[EXTRACTED DIRECTLY FOR CARMA Chapter 4]

Why do we need databases when our data has already been stored on disk?

Before the hierarchical file system was invented, users of a mainframe who had files to work on had only one folder to work with. Just pause for a minute and try to think of this in terms of your current devices. Imagine all the files on your computer could only be stored in one folder! You already find it difficult to remember all the files on your computer, imagine if everytime you wanted to find a file you couldn’t go to ‘Downloads’ or ‘Documents’ but you had one big sprawl of file names to look at and select for. This meant that people had to carry notebooks in which they wrote down the name of files they were working on with the computer because they couldn’t just create a notepad file and save that to their ‘Desktop’ with notes to themselves.

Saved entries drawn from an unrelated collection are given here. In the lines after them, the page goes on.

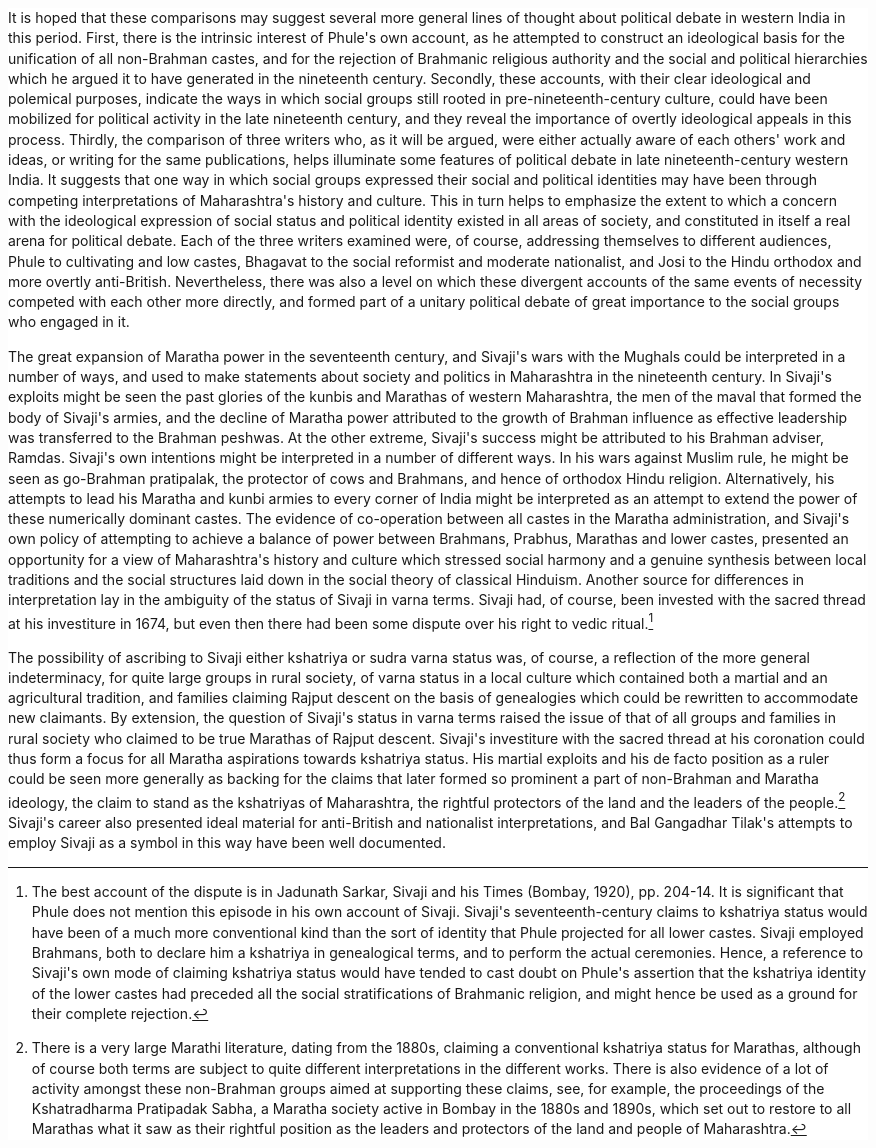 It is hoped that these comparisons may suggest several more general lines of thought about political debate in western India in this period. First, there is the intrinsic interest of Phule's own account, as he attempted to construct an ideological basis for the unification of all non-Brahman castes, and for the rejection of Brahmanic religious authority and the social and political hierarchies which he argued it to have generated in the nineteenth century. Secondly, these accounts, with their clear ideological and polemical purposes, indicate the ways in which social groups still rooted in pre-nineteenth-century culture, could have been mobilized for political activity in the late nineteenth century, and they reveal the importance of overtly ideological appeals in this process. Thirdly, the comparison of three writers who, as it will be argued, were either actually aware of each others' work and ideas, or writing for the same publications, helps illuminate some features of political debate in late nineteenth-century western India. It suggests that one way in which social groups expressed their social and political identities may have been through competing interpretations of Maharashtra's history and culture. This in turn helps to emphasize the extent to which a concern with the ideological expression of social status and political identity existed in all areas of society, and constituted in itself a real arena for political debate. Each of the three writers examined were, of course, addressing themselves to different audiences, Phule to cultivating and low castes, Bhagavat to the social reformist and moderate nationalist, and Josi to the Hindu orthodox and more overtly anti-British. Nevertheless, there was also a level on which these divergent accounts of the same events of necessity competed with each other more directly, and formed part of a unitary political debate of great importance to the social groups who engaged in it.

The great expansion of Maratha power in the seventeenth century, and Sivaji's wars with the Mughals could be interpreted in a number of ways, and used to make statements about society and politics in Maharashtra in the nineteenth century. In Sivaji's exploits might be seen the past glories of the kunbis and Marathas of western Maharashtra, the men of the maval that formed the body of Sivaji's armies, and the decline of Maratha power attributed to the growth of Brahman influence as effective leadership was transferred to the Brahman peshwas. At the other extreme, Sivaji's success might be attributed to his Brahman adviser, Ramdas. Sivaji's own intentions might be interpreted in a number of different ways. In his wars against Muslim rule, he might be seen as go-Brahman pratipalak, the protector of cows and Brahmans, and hence of orthodox Hindu religion. Alternatively, his attempts to lead his Maratha and kunbi armies to every corner of India might be interpreted as an attempt to extend the power of these numerically dominant castes. The evidence of co-operation between all castes in the Maratha administration, and Sivaji's own policy of attempting to achieve a balance of power between Brahmans, Prabhus, Marathas and lower castes, presented an opportunity for a view of Maharashtra's history and culture which stressed social harmony and a genuine synthesis between local traditions and the social structures laid down in the social theory of classical Hinduism. Another source for differences in interpretation lay in the ambiguity of the status of Sivaji in varna terms. Sivaji had, of course, been invested with the sacred thread at his investiture in 1674, but even then there had been some dispute over his right to vedic ritual.[^6] 

[^6]: The best account of the dispute is in Jadunath Sarkar, Sivaji and his Times (Bombay, 1920), pp. 204-14. It is significant that Phule does not mention this episode in his own account of Sivaji. Sivaji's seventeenth-century claims to kshatriya status would have been of a much more conventional kind than the sort of identity that Phule projected for all lower castes. Sivaji employed Brahmans, both to declare him a kshatriya in genealogical terms, and to perform the actual ceremonies. Hence, a reference to Sivaji's own mode of claiming kshatriya status would have tended to cast doubt on Phule's assertion that the kshatriya identity of the lower castes had preceded all the social stratifications of Brahmanic religion, and might hence be used as a ground for their complete rejection.

The possibility of ascribing to Sivaji either kshatriya or sudra varna status was, of course, a reflection of the more general indeterminacy, for quite large groups in rural society, of varna status in a local culture which contained both a martial and an agricultural tradition, and families claiming Rajput descent on the basis of genealogies which could be rewritten to accommodate new claimants. By extension, the question of Sivaji's status in varna terms raised the issue of that of all groups and families in rural society who claimed to be true Marathas of Rajput descent. Sivaji's investiture with the sacred thread at his coronation could thus form a focus for all Maratha aspirations towards kshatriya status. His martial exploits and his de facto position as a ruler could be seen more generally as backing for the claims that later formed so prominent a part of non-Brahman and Maratha ideology, the claim to stand as the kshatriyas of Maharashtra, the rightful protectors of the land and the leaders of the people.[^7] Sivaji's career also presented ideal material for anti-British and nationalist interpretations, and Bal Gangadhar Tilak's attempts to employ Sivaji as a symbol in this way have been well documented.


[^1]: Other examples of Marathi works on Sivaji published towards the end of the century were: (titles given in translation) Antaji Ramchandra Hardikar, The Triumph of Sivaji (Bombay, 1891); Sitaram Narahara Dhavale, A Play about the Child Sivaji (Ratnagiri, 1884); Kasinatha Narayan Sane (ed.), Sabhasad's Life of Sivaji (Poona, 1889); Krishnarao Arjuna Keluskar, The Life of Sivaji, of the Kshatriya Line (Bombay, 1907); Dattadasa, Ballads on the Life and Exploits of Sivaji (Nagpur, 1908); Govind Narayan Dattar, The Life of Sivachhatrapati (Bombay, 1906). Not all of these are written from the overtly polemical standpoint of the three works discussed here, but their existence is an indication of the intensity of interest in this period of Maratha history.
[^2]: For accounts of the more nationalist oriented of these, sce Richard Cashman, The Myth of the Lokamanya: Tilak and Mass Politics in Maharashtra (University of California Press, 1975); The essays by A.I. Chicherov and I. M. Reisner in I. M. Reisner and N. M. Goldberg (Eds), Tilak and the Struggle for Indian Freedom (Delhi, 1966); and Anil Samarth, Sivaji and the Indian National Movement (Bombay, 1975).
[^3]: H. A. Acworth, Ballads of the Marathas (Bombay, 1890). It should of course be borne in mind that no precise date can be given to these, as the products of an exclusively oral tradition. Acworth argues that the rise to popularity of pavada singing can be dated to the early seventeenth century A.D., with the spread of the cult of Amba Bhavani of Tuljapur.
[^4]: Here, in the idea that the symbols and images contained in Maharashtra's oral traditions served purposes of social and political integration, I am following Richard Fox's analysis of Rajput society in Kin, Clan, Raja and Rule (University of California Press, 1971), pp. 164-73. Fox's work contains many insights that seem applicable to Maratha society.
[^5]: See, for example, the proceedings of the Kshatradharma Pratipadak Sabha, ed. H. Angane (Bombay, 1884); also Samarth, Sivaji and the Indian National Movement, p. 13.
[^7]: There is a very large Marathi literature, dating from the 1880s, claiming a conventional kshatriya status for Marathas, although of course both terms are subject to quite different interpretations in the different works. There is also evidence of a lot of activity amongst these non-Brahman groups aimed at supporting these claims, see, for example, the proceedings of the Kshatradharma Pratipadak Sabha, a Maratha society active in Bombay in the 1880s and 1890s, which set out to restore to all Marathas what it saw as their rightful position as the leaders and protectors of the land and people of Maharashtra.
[^9]: Jotirao Phule, Gulamgiri, Keer and Malshe, pp. 114-15 10
[^10]: Information from Rajini Pavar, 3 March 1979. See also Mary Fainsod Katzenstein, Ethnicity and Equality: the Shiv Sena Party and Preferential Politics in Bombay (Cornell, 1979). Although this is a study of a particular political party, it conveys a good idea of the immense and continuing appeal of the warrior traditions of Maharashtra and their symbol in the figure of Sivaji. It also shows how such traditions can still retain immense meaning and power even in an urban environment far removed from their origins.
[^11]: T. N. Atre, Garagada (1915), p. 5.
[^12]: A more complete account of the evidence available about social divisions and processes of upward mobility in this area of western Indian society forms one of the chapters of my Ph.D. thesis.
[^13]: Here, in this suggestion of the way in which all-India warna categories articulated with local social structures and cultural traditions, I have found very helpful Richard Fox's work in Kin, Clan, Raja, Rule, esp. the chapter "Clan", Raja and State'.
[^14]: Jotirao Phule, Chhatrapati Sivaji Raje Bhosale yaca Pavada, Keer and Malshe, p. 6.
[^15]: Ibid., p. 7.
[^16]: Ibid., pp. 7-8.
[^17]: Ibid., p.9. Here, I would like to differ with Dhananjay Keer's translation of the first two lines of the poem, in which Phule is taken to be referring to himself as 'the jewel of the kulavadis'. Dhananjay Keer, Mahatma Jotirao Phooley, Father of the Indian Social Revolution (Bombay, 1974), p. 102.
[^18]: Molesworth's English-Marathi Dictionary, p. 177.
[^19]: Phule, Chhatrapati Sivaji, Keer and Malshe, p. 9.
[^20]: See for example, Jaysinharav Ramchandra Dharekar, Shahanarakuli urpha kshatriya vamsavali (Bombay, 1894); Vasudevarav Langoji Birje, Kshatriya ani tyance astitva (Baroda, 1903); Govind Balavant Vankade, Kshatriya Mahatmya Grantha (Sholapur, 1920); N. S. Salunkhe, Kshatriya Marathyanca itikas Bombay, 1925); Sriswami Narottamanda Saraswati, Maratha-kshatriyaci Shahanavakuli Belgaum, 1927); Kasirava Bapuji Desmukha, Kshatriyaca Itihasa (Amaravati, 1927); Sitaram Raghunath Tarkunde, Kshatriya Gharanyaca Itihas (Poona, 1928).
[^21]: Phule, Chhatrapati Siraji, Keer and Malshe pp. 12-13. Here, Phule derives the term Veda, the earliest religious books of the Hindus, from the Marathi term bheda, meaning 'a division'. In this way he tries to add to the evidence that religious writings have always been used as a means of dividing and oppressing the lower castes.
[^22]: This refers to the popular story whereby Khandoba's idol was protected from the depredations of the Muslims by a swarm of wild bees.
[^23]: Phule, Chhatrapati Sivaji, Keer and Malshe, p. 14.
[^24]: Idem.
[^25]: Ibid., p. 15 
[^26]: Ibid., pp. 16-17. Note here Phule's deliberately off-hand reference to the first delegation of his authority to the Brahman peshwa of Pratapgad.
[^27]: Ibid., p. 21
[^28]: Ibid., p. 7.
[^29]: Ibid., pp. 21-2.
[^30]: The issues raised by Phule's religious position are discussed in more detail in a separate section of my thesis.
[^31]: Phule, Chhatrapati Sivaji, Keer and Malshe, pp. 28 30.
[^32]: Ibid., p. 30.
[^33]: Ibid., p. 37
[^34]: Ibid., p. 38.
[^35]: Idem.
[^36]: Vividhadnyan Vistar (July 1869).
[^37]: Prabhakar (28 May 18.48), republished in P. G. Sahasrabudda (ed.), Lokahitavadici Shatapatre (Poona, 1977).
[^38]: R. B. Gunjikar, Mocangad (Poona, 1871); Ganesh Sastri Lele, Sivaji Caritra (Bombay, 1873); Kesav Laksman Jorvekar, Sivajilila (Bombay, 1874).
[^39]: Hans Kohn, The Idea of Nationalism (New York, 1957), pp. 3-4 40 For an account of his life, see Durga Bhagavat, Rajaramsastri (Bombay, 1917).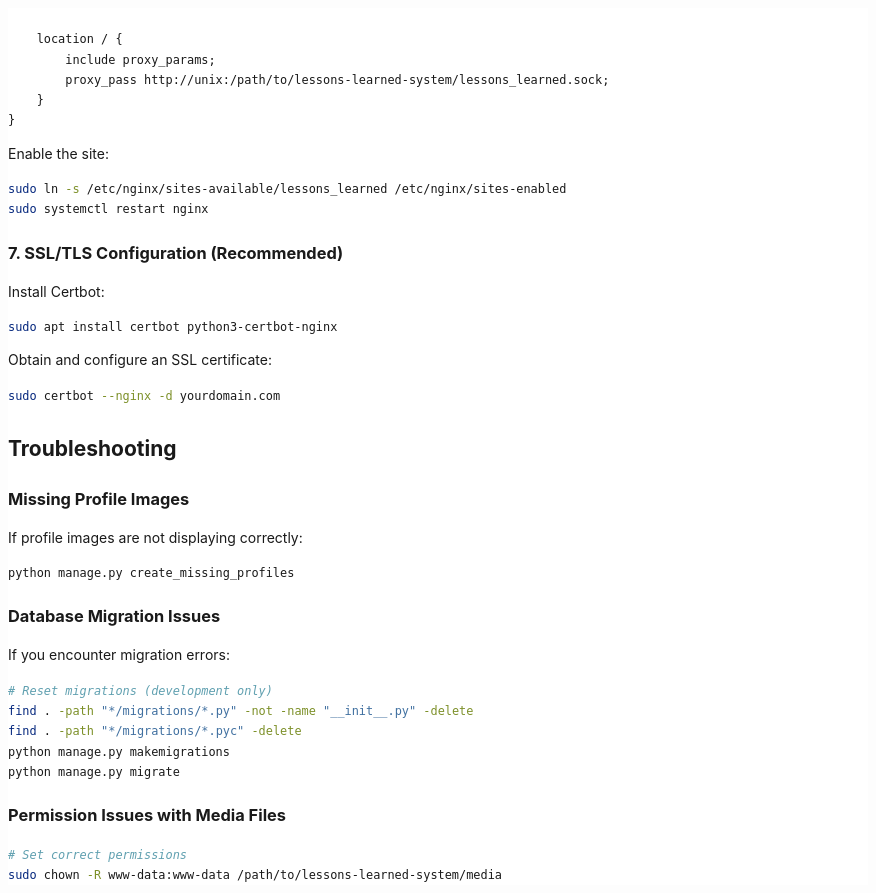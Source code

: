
 ```nginx

    location / {
        include proxy_params;
        proxy_pass http://unix:/path/to/lessons-learned-system/lessons_learned.sock;
    }
}
```

Enable the site:

```bash
sudo ln -s /etc/nginx/sites-available/lessons_learned /etc/nginx/sites-enabled
sudo systemctl restart nginx
```

### 7. SSL/TLS Configuration (Recommended)

Install Certbot:

```bash
sudo apt install certbot python3-certbot-nginx
```

Obtain and configure an SSL certificate:

```bash
sudo certbot --nginx -d yourdomain.com
```

## Troubleshooting

### Missing Profile Images

If profile images are not displaying correctly:

```bash
python manage.py create_missing_profiles
```

### Database Migration Issues

If you encounter migration errors:

```bash
# Reset migrations (development only)
find . -path "*/migrations/*.py" -not -name "__init__.py" -delete
find . -path "*/migrations/*.pyc" -delete
python manage.py makemigrations
python manage.py migrate
```

### Permission Issues with Media Files

```bash
# Set correct permissions
sudo chown -R www-data:www-data /path/to/lessons-learned-system/media
```
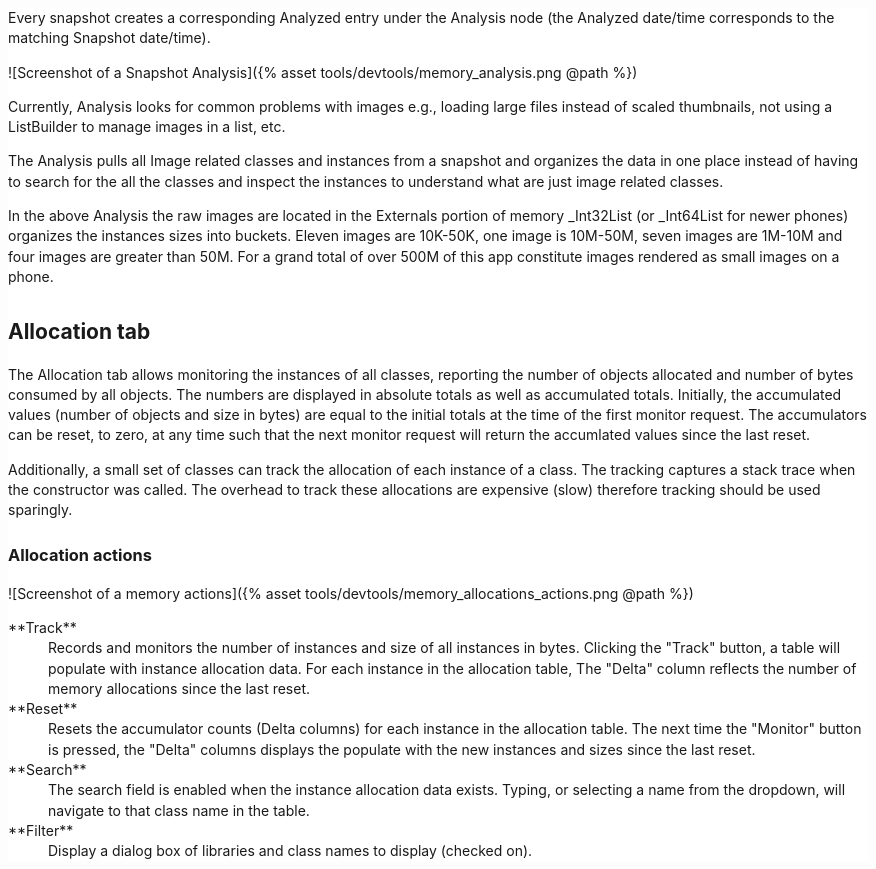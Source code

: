 Every snapshot creates a corresponding Analyzed entry under the
Analysis node (the Analyzed date/time corresponds to the matching
Snapshot date/time).

![Screenshot of a Snapshot Analysis]({% asset tools/devtools/memory_analysis.png @path %})

Currently, Analysis looks for common problems with images e.g.,
loading large files instead of scaled thumbnails, not using a
ListBuilder to manage images in a list, etc.

The Analysis pulls all Image related classes and instances from
a snapshot and organizes the data in one place instead of having
to search for the all the classes and inspect the instances to
understand what are just image related classes.

In the above Analysis the raw images are located in the Externals
portion of memory _Int32List (or _Int64List for newer phones)
organizes the instances sizes into buckets.  Eleven images are
10K-50K, one image is 10M-50M, seven images are 1M-10M and four
images are greater than 50M.  For a grand total of over 500M of
this app constitute images rendered as small images on a phone.

## Allocation tab

The Allocation tab allows monitoring the instances of all classes, reporting
the number of objects allocated and number of bytes consumed by all objects.
The numbers are displayed in absolute totals as well as accumulated totals.
Initially, the accumulated values (number of objects and size in bytes) are
equal to the initial totals at the time of the first monitor request. The
accumulators can be reset, to zero, at any time such that the next monitor
request will return the accumlated values since the last reset.

Additionally, a small set of classes can track the allocation of each instance
of a class. The tracking captures a stack trace when the constructor was
called. The overhead to track these allocations are expensive (slow) therefore
tracking should be used sparingly.

### Allocation actions

![Screenshot of a memory actions]({% asset tools/devtools/memory_allocations_actions.png @path %})

<dl markdown="1">
<dt markdown="1">**Track**</dt>
<dd markdown="1">Records and monitors the number of instances
                 and size of all instances in bytes. Clicking
                 the "Track" button, a table will populate with
                 instance allocation data. For each instance in
                 the allocation table, The "Delta" column reflects
                 the number of memory allocations since the last reset.
</dd>
<dt markdown="1">**Reset**</dt>
<dd>Resets the accumulator counts (Delta columns) for each
    instance in the allocation table.  The next time the "Monitor"
    button is pressed, the "Delta" columns displays the populate with
    the new instances and sizes since the last reset.
</dd>
<dt markdown="1">**Search**</dt>
<dd>The search field is enabled when the instance allocation data
    exists. Typing, or selecting a name from the dropdown, will
    navigate to that class name in the table.
</dd>
<dt markdown="1">**Filter**</dt>
<dd>Display a dialog box of libraries and class names to display
   (checked on).
</dd>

Also, to work with the limited memory on these earlier computer systems, a user deleting the wrong file (because they have access to it) would mean lost data or non functional programs for other users of these multi-user systems. Fortunately, this horror scenario was transformed with the creation of the hierarchical file system. Special folders could be created for system files, for instance, like your famous ‘Program Files’ folder in Windows, or your ‘Applications’ folder on Mac where new programs were installed and kept separate from the rest of the user’s files. This innovation simplified alot about how computers could be used by multiple people, for instance the creation of ‘user folders’ linked to specific users, and used to organize one’s files separate from others documents. What an effect a little hierarchy can make! However, as it tends to go with humans, we are never satisfied for long.

People started to wonder if not only files, but the data contained within files could be stored using similar trees/hierarchical structures. Why stop at creating a single file for all the information that needs to be computed. In 1961, the good folks at IBM had the opportunity to explore this idea in more detail. When American Rockwell won the bid to build the spacecraft for the Apollo program to send a man to the moon and back, they needed a system to manage the large bills of material associated with the construction of the spacecraft. If you’ve never seen a bill of materials (BOM), let me describe what it looks like. A bill of materials represents a list of all the items you need to construct a certain number of a final product. Each bill of material has at the very top a description of what item is being made, and then a table containing the part items, the cost, the quantity and any other relevant details to identify the part uniquely. For instance, the bill of materials for a coffee table might include the type of wood required for the legs including the dimensions and the number of pieces needed for the table. Hold on a minute, I should probably use the example of a chair so we don’t confuse a physical table with a database table. So, the bill of materials for a chair with metal legs might include the type of metal, the thickness and the length, and the number of pieces if the metal is sold in fixed lengths. It will also include the type of screws and bolts required for the chair, the material for the seat, any special paints required to finish the chair, and so on. IBM needed to build a system to capture this sort of hierarchical information for individual parts of the spacecraft. For a spacecraft, you can imagine that some parts have to be built and then used as a part of other parts of the craft, so there was need for some referential links in the system that was being built. This hierarchical tree-like structure was the foundation of the design of ‘Information Control System (ICS)’ and the view that was created to enter in information into each individual bill of materials, called Data Language/Interface (DL/I). Because the format of a bill of materials is standard, IBM created DL/I and ‘Data Language One’ to interact with the system including adding in new information for a specific bill of materials, or reading information about stored data.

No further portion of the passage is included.